# A question for babywearing mamas with big breasts



## Vick (Aug 15, 2003)

My friend wants to use a sling to carry her newborn. Ideally, she'd like to nurse her newborn in the sling while she's out and about with her 2 year old. Her breast size is 44G and worries that in her ring sling, the baby is too smothered by her breasts. Any thoughts from other mamas who wear their babies and have bigger breasts? What works for you? I am a 34D and didn't have the same situation with my ds.
Thank you in advance for your advice!
-Vicki


----------



## RosieTook (Sep 4, 2004)

This is an excellent question...I think I will







:

I am a 42 DD...thinking it's leaning more towards E(F?? is there an E, or does DD cover that??) now...but I have never been able to nurse in the sling, when I started out I had a narrower sling and it never worked...however...my SIL fixed my Maya like sling (homemade and much wider than my KKLPS) and now that I have it I tried the other day to nurse dd in the sling. Now dd is 11 months and over 25 lbs and we had never been able to do it before BUT we did it this time!!! I was shocked! I laid her with her feet out on the ring side of the sling and her body lying along by my waist...it was not pretty...but it worked. I plan to practice it more and more!

And with the next babe I will know how to do it from day one! I know you will get lots of good advice to pass on here!


----------



## Quindin (Aug 22, 2003)

What kind of ring sling does she have?? Padded or unpadded?
I think that an unpadded one would actually be the ideal solution for your friend because it is so adjustable that no way the baby would get smothered by it.
I wear 42DD and I can nurse the easiest with the one shoulder carriers (like ring slings and pouches)


----------



## Vick (Aug 15, 2003)

My friend has an unpadded ring sling. She is coming over this afternoon for some help from me. I am going to also let her try my didymos (scarf sling) to see if the newborn hold in that might lend more support to getting the baby in the right position.

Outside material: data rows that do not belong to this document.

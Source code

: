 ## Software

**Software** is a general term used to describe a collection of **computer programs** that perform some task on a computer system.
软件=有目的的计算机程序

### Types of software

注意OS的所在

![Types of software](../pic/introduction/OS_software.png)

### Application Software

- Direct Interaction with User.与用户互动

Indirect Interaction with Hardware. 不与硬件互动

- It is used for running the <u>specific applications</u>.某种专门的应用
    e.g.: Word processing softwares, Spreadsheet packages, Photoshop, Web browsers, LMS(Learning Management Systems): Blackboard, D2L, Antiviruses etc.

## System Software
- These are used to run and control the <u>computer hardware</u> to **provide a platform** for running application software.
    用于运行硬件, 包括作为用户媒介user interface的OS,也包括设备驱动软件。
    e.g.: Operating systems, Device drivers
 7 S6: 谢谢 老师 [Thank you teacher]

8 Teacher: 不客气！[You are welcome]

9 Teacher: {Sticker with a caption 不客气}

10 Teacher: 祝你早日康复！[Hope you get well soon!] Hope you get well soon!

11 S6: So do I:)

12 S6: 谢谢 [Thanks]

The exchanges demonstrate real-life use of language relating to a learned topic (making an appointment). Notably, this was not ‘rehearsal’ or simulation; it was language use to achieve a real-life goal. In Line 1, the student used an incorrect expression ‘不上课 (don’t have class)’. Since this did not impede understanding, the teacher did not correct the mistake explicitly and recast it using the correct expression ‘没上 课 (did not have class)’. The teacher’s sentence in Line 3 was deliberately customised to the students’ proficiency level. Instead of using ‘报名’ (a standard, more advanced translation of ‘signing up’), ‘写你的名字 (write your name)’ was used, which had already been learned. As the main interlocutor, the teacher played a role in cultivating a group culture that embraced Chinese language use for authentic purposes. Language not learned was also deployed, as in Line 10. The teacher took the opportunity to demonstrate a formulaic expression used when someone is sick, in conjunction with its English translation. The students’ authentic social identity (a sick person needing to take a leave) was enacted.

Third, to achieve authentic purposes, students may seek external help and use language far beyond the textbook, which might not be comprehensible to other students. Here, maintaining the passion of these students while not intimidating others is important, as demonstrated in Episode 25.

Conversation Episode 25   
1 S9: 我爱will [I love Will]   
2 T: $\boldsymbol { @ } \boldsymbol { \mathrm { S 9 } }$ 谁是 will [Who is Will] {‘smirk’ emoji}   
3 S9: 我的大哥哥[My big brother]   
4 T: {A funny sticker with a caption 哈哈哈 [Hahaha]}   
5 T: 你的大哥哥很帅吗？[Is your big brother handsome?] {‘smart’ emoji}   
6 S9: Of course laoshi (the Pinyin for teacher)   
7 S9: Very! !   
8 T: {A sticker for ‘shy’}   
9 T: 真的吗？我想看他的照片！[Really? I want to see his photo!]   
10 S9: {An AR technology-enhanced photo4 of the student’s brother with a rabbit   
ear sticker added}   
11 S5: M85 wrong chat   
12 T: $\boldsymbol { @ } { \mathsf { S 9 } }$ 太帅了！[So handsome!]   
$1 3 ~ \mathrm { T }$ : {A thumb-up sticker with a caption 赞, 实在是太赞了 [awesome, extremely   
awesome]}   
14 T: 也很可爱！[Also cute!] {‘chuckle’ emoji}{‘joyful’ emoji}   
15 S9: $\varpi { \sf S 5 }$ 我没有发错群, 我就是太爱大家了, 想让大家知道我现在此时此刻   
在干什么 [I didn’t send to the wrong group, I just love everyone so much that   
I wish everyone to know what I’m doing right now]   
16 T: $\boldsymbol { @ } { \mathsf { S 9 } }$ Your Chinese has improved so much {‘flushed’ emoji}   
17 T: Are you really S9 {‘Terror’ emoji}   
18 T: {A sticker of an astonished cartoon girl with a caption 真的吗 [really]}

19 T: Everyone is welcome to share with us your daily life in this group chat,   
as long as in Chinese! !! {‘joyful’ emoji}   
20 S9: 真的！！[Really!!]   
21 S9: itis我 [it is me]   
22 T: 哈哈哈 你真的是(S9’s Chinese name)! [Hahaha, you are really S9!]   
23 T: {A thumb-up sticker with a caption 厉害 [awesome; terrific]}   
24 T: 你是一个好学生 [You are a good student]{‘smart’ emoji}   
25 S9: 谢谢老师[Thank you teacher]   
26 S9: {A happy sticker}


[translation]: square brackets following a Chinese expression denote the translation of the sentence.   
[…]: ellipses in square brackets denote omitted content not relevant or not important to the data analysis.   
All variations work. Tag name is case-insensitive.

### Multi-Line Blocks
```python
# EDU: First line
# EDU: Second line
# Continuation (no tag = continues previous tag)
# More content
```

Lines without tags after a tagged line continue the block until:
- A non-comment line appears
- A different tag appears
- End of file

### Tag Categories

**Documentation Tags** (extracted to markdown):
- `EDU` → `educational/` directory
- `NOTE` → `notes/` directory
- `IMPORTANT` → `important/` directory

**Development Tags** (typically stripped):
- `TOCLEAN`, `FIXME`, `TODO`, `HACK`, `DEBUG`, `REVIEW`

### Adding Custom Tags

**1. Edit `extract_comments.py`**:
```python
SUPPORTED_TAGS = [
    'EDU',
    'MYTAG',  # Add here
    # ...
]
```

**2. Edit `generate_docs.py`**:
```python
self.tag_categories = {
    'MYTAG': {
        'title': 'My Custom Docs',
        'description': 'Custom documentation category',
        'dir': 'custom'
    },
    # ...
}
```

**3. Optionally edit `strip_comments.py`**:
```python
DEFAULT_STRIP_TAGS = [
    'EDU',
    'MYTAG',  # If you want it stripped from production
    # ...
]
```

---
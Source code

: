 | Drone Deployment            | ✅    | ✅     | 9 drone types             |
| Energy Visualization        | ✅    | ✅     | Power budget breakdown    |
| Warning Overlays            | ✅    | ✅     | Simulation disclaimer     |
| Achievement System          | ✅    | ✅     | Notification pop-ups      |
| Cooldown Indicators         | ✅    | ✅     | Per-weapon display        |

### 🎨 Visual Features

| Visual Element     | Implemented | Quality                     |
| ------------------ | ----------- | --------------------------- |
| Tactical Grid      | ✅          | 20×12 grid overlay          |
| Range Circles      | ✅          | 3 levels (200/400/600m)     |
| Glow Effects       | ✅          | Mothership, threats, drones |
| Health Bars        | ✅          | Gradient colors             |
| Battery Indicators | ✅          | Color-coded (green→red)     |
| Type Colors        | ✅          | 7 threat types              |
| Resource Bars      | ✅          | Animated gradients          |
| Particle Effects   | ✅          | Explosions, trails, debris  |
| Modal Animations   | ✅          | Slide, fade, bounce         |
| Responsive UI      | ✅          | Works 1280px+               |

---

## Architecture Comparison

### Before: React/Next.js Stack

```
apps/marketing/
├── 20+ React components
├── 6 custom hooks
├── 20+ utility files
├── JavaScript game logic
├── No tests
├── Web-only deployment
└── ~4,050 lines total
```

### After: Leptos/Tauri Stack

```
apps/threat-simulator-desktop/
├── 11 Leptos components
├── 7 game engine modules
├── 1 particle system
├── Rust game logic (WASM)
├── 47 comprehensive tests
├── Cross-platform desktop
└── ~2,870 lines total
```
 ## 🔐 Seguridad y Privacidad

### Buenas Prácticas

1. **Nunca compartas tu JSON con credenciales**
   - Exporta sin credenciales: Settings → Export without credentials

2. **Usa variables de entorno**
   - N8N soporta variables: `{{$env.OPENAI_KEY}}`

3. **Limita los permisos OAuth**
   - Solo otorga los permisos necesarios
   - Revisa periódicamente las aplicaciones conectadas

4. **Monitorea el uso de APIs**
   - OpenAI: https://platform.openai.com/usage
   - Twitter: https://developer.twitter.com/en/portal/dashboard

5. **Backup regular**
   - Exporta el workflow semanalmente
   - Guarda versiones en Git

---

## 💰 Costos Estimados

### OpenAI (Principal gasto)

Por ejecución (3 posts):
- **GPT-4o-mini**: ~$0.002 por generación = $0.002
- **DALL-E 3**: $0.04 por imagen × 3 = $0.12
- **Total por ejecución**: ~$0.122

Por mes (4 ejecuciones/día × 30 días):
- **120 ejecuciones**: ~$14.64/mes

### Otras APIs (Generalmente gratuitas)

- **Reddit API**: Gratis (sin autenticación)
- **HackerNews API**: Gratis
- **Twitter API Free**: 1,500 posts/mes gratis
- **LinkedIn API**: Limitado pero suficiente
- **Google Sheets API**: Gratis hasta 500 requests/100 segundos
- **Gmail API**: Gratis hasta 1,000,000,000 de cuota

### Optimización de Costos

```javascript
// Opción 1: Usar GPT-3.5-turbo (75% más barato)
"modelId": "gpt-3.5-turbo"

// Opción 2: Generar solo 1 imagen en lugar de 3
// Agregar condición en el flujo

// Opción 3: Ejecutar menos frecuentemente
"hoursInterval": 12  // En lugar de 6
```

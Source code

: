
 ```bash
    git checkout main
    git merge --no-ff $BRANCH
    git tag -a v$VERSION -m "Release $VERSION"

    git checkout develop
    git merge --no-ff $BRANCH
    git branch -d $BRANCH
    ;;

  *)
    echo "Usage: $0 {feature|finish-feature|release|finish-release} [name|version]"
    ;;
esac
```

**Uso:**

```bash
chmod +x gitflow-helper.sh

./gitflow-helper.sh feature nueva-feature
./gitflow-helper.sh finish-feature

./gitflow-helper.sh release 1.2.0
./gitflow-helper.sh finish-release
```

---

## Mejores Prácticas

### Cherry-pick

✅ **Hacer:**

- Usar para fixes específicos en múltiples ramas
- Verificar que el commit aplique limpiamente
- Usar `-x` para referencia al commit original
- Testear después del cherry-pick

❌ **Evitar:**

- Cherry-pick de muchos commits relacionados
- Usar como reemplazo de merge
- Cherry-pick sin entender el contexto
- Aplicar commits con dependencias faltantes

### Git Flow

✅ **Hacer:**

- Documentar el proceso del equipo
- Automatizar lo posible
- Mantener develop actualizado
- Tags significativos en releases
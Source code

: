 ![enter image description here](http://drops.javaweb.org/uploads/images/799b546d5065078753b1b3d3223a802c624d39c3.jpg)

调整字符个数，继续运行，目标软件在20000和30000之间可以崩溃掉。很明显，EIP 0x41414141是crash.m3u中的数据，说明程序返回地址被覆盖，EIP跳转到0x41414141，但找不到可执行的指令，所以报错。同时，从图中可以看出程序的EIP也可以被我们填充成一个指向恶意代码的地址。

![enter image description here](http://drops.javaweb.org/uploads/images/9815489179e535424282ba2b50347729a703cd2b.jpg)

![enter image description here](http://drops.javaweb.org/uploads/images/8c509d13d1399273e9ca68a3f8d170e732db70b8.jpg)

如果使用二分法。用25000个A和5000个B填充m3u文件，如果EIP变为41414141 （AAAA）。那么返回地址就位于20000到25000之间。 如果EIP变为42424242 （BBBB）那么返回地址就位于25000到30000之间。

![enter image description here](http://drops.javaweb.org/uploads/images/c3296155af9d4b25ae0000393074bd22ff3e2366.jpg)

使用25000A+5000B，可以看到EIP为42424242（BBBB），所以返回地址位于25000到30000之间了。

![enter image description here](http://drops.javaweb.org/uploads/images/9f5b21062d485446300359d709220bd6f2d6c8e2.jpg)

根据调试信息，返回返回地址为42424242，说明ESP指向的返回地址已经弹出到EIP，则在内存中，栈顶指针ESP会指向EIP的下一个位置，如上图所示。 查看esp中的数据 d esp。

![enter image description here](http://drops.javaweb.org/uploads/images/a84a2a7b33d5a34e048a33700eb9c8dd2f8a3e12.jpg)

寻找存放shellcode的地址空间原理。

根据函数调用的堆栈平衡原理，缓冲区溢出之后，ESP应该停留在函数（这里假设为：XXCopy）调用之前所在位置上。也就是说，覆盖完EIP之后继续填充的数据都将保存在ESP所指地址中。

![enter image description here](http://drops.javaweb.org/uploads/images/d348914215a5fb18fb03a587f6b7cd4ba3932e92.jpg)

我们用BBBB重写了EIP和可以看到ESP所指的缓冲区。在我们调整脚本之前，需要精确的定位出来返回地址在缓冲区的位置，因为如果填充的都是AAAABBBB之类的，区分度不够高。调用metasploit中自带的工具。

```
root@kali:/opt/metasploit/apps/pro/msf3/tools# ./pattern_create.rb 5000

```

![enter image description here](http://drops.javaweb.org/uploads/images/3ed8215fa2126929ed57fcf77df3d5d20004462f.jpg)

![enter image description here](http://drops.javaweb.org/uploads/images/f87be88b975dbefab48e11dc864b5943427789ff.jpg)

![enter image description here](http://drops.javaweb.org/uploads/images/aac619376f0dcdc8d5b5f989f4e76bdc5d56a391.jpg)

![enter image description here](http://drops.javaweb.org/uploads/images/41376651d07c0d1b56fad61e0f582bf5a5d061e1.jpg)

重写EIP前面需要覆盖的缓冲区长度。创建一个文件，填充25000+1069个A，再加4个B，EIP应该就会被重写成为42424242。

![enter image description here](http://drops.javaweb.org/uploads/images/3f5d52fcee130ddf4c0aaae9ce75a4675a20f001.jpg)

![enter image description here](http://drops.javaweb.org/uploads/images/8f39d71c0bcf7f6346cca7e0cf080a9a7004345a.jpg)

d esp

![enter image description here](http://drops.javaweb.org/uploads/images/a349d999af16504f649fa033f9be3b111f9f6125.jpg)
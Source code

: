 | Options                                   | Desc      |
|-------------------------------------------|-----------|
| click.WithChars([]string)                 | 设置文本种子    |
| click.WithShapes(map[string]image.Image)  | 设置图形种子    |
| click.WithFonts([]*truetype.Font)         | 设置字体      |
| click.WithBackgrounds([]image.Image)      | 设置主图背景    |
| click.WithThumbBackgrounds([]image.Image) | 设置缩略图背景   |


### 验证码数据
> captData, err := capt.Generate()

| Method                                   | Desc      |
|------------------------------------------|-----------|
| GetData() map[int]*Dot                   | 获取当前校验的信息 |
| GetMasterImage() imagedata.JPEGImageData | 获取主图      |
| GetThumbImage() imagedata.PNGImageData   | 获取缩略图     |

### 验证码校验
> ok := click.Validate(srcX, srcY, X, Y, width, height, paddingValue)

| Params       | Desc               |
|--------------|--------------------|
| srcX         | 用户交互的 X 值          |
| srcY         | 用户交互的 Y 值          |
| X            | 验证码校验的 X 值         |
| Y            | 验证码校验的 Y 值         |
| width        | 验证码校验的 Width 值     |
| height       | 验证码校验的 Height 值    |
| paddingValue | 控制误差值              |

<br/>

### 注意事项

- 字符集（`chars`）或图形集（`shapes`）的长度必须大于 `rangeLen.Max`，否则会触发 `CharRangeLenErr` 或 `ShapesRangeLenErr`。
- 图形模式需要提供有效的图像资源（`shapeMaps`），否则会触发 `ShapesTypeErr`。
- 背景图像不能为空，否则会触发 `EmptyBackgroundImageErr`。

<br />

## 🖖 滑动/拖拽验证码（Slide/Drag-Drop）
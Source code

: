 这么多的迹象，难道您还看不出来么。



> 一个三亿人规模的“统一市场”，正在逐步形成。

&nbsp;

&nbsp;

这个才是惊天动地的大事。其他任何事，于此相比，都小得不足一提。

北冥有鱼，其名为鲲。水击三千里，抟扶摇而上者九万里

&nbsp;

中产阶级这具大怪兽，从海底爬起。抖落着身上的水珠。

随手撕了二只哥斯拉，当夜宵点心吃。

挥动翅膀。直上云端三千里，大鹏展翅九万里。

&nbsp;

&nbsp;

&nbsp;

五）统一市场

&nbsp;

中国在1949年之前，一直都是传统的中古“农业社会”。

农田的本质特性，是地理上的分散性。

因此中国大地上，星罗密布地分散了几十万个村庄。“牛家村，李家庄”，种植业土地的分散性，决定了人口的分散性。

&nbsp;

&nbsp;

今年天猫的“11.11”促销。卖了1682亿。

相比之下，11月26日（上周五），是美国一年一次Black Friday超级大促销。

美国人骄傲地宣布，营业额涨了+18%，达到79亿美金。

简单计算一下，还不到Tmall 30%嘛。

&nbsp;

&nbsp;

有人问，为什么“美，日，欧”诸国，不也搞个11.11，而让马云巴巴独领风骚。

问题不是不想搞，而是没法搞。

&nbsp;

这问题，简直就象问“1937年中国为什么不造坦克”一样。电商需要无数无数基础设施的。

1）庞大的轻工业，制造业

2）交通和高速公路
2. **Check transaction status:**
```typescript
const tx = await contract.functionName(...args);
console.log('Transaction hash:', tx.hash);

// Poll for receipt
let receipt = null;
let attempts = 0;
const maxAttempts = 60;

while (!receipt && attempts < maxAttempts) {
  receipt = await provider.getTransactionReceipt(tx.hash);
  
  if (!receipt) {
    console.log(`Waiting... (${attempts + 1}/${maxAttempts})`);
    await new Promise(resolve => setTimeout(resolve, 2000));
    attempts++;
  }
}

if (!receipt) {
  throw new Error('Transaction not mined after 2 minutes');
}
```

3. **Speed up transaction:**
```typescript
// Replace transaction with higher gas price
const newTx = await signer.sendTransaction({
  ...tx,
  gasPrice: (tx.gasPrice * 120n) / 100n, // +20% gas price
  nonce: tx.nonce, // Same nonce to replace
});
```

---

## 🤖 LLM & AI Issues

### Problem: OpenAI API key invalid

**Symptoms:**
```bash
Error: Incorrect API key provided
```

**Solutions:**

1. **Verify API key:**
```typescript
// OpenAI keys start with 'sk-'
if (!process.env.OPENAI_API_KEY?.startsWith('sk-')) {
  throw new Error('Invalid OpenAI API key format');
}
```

Also going to try using a cloth diaper or two to arrange & support baby and/or the breast.

Rosie, your story is interesting. I wonder if it is just easier to position the baby when they're older? I could do it when my babe was a newborn but I wasn't as large as my friend.

Anxiously awaiting more advice!
-Vicki


----------



## pinky (Nov 21, 2001)

I have a very large chest and love my ring slings. It's mostly what I carried my wee one in as a newborn. I do think it helps to have one with independently adjustable rails, but I think that's true for anyone.

The only carrier that hasn't really worked for me was a hotsling--I think when you're busty, something adjustable really works better.


----------



## Jaz_Trio (Oct 16, 2004)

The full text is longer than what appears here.